## [Problem]
Below are records with pictures in them; print them exactly, omitting the pictures.

(Saved entries)
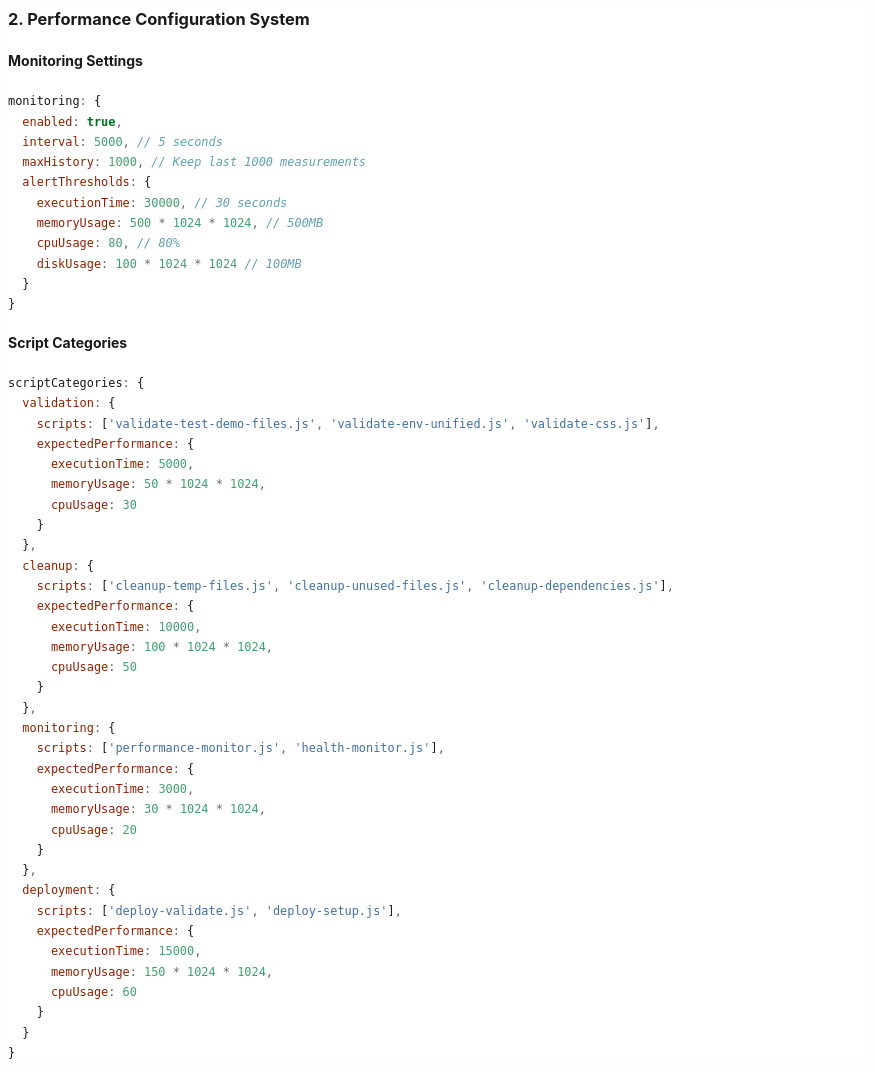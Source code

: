### 2. Performance Configuration System

#### Monitoring Settings
```javascript
monitoring: {
  enabled: true,
  interval: 5000, // 5 seconds
  maxHistory: 1000, // Keep last 1000 measurements
  alertThresholds: {
    executionTime: 30000, // 30 seconds
    memoryUsage: 500 * 1024 * 1024, // 500MB
    cpuUsage: 80, // 80%
    diskUsage: 100 * 1024 * 1024 // 100MB
  }
}
```

#### Script Categories
```javascript
scriptCategories: {
  validation: {
    scripts: ['validate-test-demo-files.js', 'validate-env-unified.js', 'validate-css.js'],
    expectedPerformance: {
      executionTime: 5000,
      memoryUsage: 50 * 1024 * 1024,
      cpuUsage: 30
    }
  },
  cleanup: {
    scripts: ['cleanup-temp-files.js', 'cleanup-unused-files.js', 'cleanup-dependencies.js'],
    expectedPerformance: {
      executionTime: 10000,
      memoryUsage: 100 * 1024 * 1024,
      cpuUsage: 50
    }
  },
  monitoring: {
    scripts: ['performance-monitor.js', 'health-monitor.js'],
    expectedPerformance: {
      executionTime: 3000,
      memoryUsage: 30 * 1024 * 1024,
      cpuUsage: 20
    }
  },
  deployment: {
    scripts: ['deploy-validate.js', 'deploy-setup.js'],
    expectedPerformance: {
      executionTime: 15000,
      memoryUsage: 150 * 1024 * 1024,
      cpuUsage: 60
    }
  }
}
```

## [Your solution]
Source code

:### 2. Performance Configuration System

#### Monitoring Settings
```javascript
monitoring: {
  enabled: true,
  interval: 5000, // 5 seconds
  maxHistory: 1000, // Keep last 1000 measurements
  alertThresholds: {
    executionTime: 30000, // 30 seconds
    memoryUsage: 500 * 1024 * 1024, // 500MB
    cpuUsage: 80, // 80%
    diskUsage: 100 * 1024 * 1024 // 100MB
  }
}
```

#### Script Categories
```javascript
scriptCategories: {
  validation: {
    scripts: ['validate-test-demo-files.js', 'validate-env-unified.js', 'validate-css.js'],
    expectedPerformance: {
      executionTime: 5000,
      memoryUsage: 50 * 1024 * 1024,
      cpuUsage: 30
    }
  },
  cleanup: {
    scripts: ['cleanup-temp-files.js', 'cleanup-unused-files.js', 'cleanup-dependencies.js'],
    expectedPerformance: {
      executionTime: 10000,
      memoryUsage: 100 * 1024 * 1024,
      cpuUsage: 50
    }
  },
  monitoring: {
    scripts: ['performance-monitor.js', 'health-monitor.js'],
    expectedPerformance: {
      executionTime: 3000,
      memoryUsage: 30 * 1024 * 1024,
      cpuUsage: 20
    }
  },
  deployment: {
    scripts: ['deploy-validate.js', 'deploy-setup.js'],
    expectedPerformance: {
      executionTime: 15000,
      memoryUsage: 150 * 1024 * 1024,
      cpuUsage: 60
    }
  }
}
```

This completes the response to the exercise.